Tasking the probe droids to track the prints of the second being, Dyne began to trail them, waving for Mace, Shaak Ti, and the commandos to follow. "Single file behind me," Dyne cautioned. "No straying out of line. These tracks get contaminated and we could be stuck here for hours."
Mace and Shaak Ti took the point, with the Padawans and commandos strung out behind. By the time the two Jedi Masters caught up with Dyne and his droids, the Intelligence analyst was standing at the door to a dated turbolift.
"Verified," Dyne said, grinning in self-satisfaction. "Being two used the turbolift."
Turning to the wall, he pressed his gloved right hand to the call stud. When the summoned car appeared, he affixed a scanner to the control pad inside.
"The car's memory tells us that it arrived from sub-basement two. If we fail to discover evidence of our unknown quarry there, we'll have to work our way back up, one level at a time, until we do."
The turbolift was just roomy enough for Dyne, his associates, Mace, Shaak Ti, the two team commanders, and two probe droids. Comlinking troopers outside the building, Valiant ordered them to make their way to sub-basement two, but forewarned them to stay clear of the east turbolift and any nearby corridors or tunnels. The probe droids were first to exit the car when it stopped, misting the corridor in both directions. One of the droids hadn't gone five meters before it stopped in midflight and began playing its detection lights across the floor.
"Footprints," Dyne said with enthusiasm. "We're still on track."
Stepping carefully from the car, he followed the probe droids to the entrance of a wide tunnel. After the droids had disappeared inside and returned, Dyne swung to Mace, who was waiting with everyone else at the base of the turbolift.
"The prints end here. From this point on the unknown used a vehicle, certainly a repulsorlift of some sort, although the droids aren't detecting any phantom emissions."
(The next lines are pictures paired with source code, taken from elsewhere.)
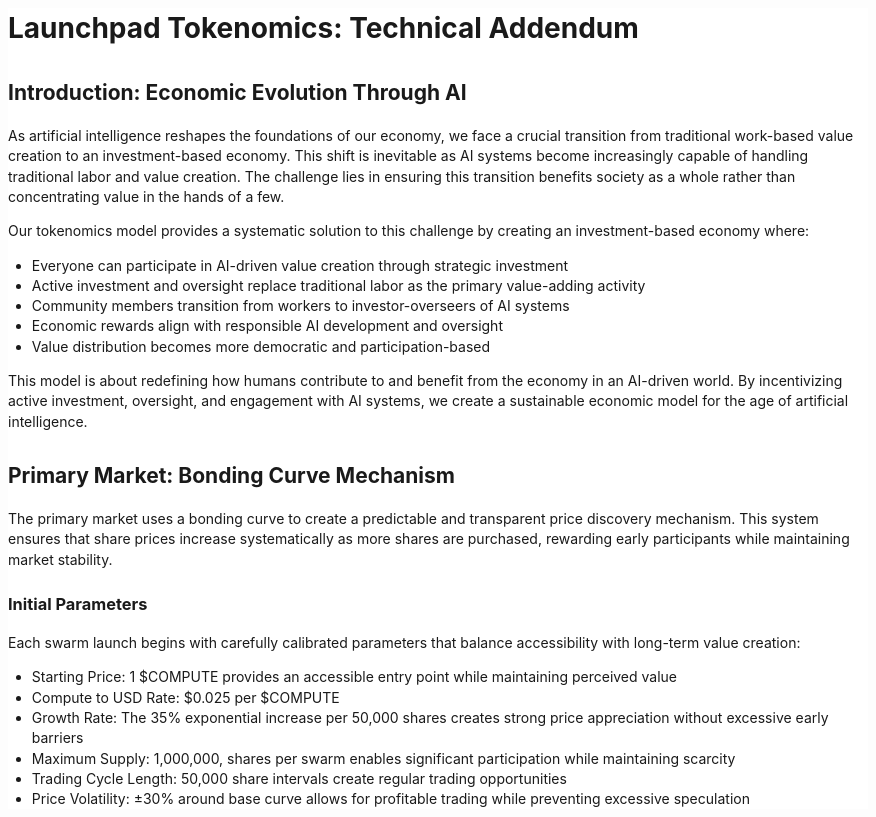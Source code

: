 # Launchpad Tokenomics: Technical Addendum

## Introduction: Economic Evolution Through AI

As artificial intelligence reshapes the foundations of our economy, we face a crucial transition from traditional work-based value creation to an investment-based economy. This shift is inevitable as AI systems become increasingly capable of handling traditional labor and value creation. The challenge lies in ensuring this transition benefits society as a whole rather than concentrating value in the hands of a few.

Our tokenomics model provides a systematic solution to this challenge by creating an investment-based economy where:
- Everyone can participate in AI-driven value creation through strategic investment
- Active investment and oversight replace traditional labor as the primary value-adding activity
- Community members transition from workers to investor-overseers of AI systems
- Economic rewards align with responsible AI development and oversight
- Value distribution becomes more democratic and participation-based

This model is about redefining how humans contribute to and benefit from the economy in an AI-driven world. By incentivizing active investment, oversight, and engagement with AI systems, we create a sustainable economic model for the age of artificial intelligence.

## Primary Market: Bonding Curve Mechanism

The primary market uses a bonding curve to create a predictable and transparent price discovery mechanism. This system ensures that share prices increase systematically as more shares are purchased, rewarding early participants while maintaining market stability.

### Initial Parameters
Each swarm launch begins with carefully calibrated parameters that balance accessibility with long-term value creation:
- Starting Price: 1 $COMPUTE provides an accessible entry point while maintaining perceived value
- Compute to USD Rate: $0.025 per $COMPUTE
- Growth Rate: The 35% exponential increase per 50,000 shares creates strong price appreciation without excessive early barriers
- Maximum Supply: 1,000,000, shares per swarm enables significant participation while maintaining scarcity
- Trading Cycle Length: 50,000 share intervals create regular trading opportunities
- Price Volatility: ±30% around base curve allows for profitable trading while preventing excessive speculation
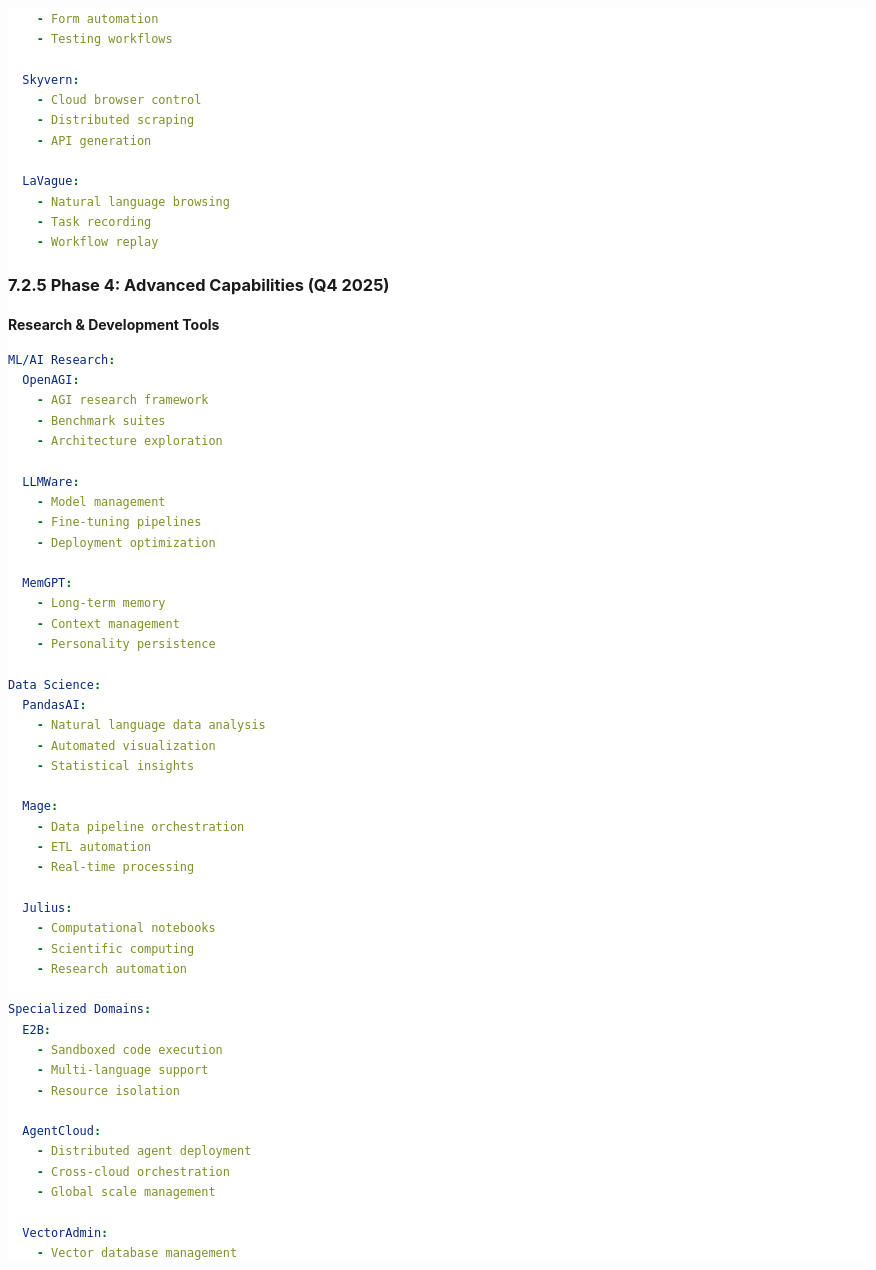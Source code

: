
 ```yaml
    - Form automation
    - Testing workflows
    
  Skyvern:
    - Cloud browser control
    - Distributed scraping
    - API generation
    
  LaVague:
    - Natural language browsing
    - Task recording
    - Workflow replay
```

### 7.2.5 Phase 4: Advanced Capabilities (Q4 2025)

**Research & Development Tools**
```yaml
ML/AI Research:
  OpenAGI:
    - AGI research framework
    - Benchmark suites
    - Architecture exploration
    
  LLMWare:
    - Model management
    - Fine-tuning pipelines
    - Deployment optimization
    
  MemGPT:
    - Long-term memory
    - Context management
    - Personality persistence

Data Science:
  PandasAI:
    - Natural language data analysis
    - Automated visualization
    - Statistical insights
    
  Mage:
    - Data pipeline orchestration
    - ETL automation
    - Real-time processing
    
  Julius:
    - Computational notebooks
    - Scientific computing
    - Research automation

Specialized Domains:
  E2B:
    - Sandboxed code execution
    - Multi-language support
    - Resource isolation
    
  AgentCloud:
    - Distributed agent deployment
    - Cross-cloud orchestration
    - Global scale management
    
  VectorAdmin:
    - Vector database management
```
Mace and Shaak Ti joined Dyne and his teammates at the tunnel entrance. Shaak Ti peered into the darkness. "Where does it lead?"
Dyne consulted a holomap. "If we can trust a map that's older than any of us, it connects to tunnels all over The Works, to adjacent buildings, to the foundries, to a onetime landing field… There must be a hundred branches."
"Forget the branches," Mace said. "What's at the far end of this one?"
Dyne called up a series of displays and studied them in silence. At last, he said: "The principal tunnel leads all the way to the western limit of the Senate District."
Mace walked two meters into the darkness, and ran his hand down the tunnel's tiled wall.
Hundreds of Senators are now under the influence of a Sith Lord called Darth Sidious, Dooku had told Obi-Wan on Geonosis.
Turning to face Shaak Ti and the clone commanders, Mace said: "We're going to need more troops."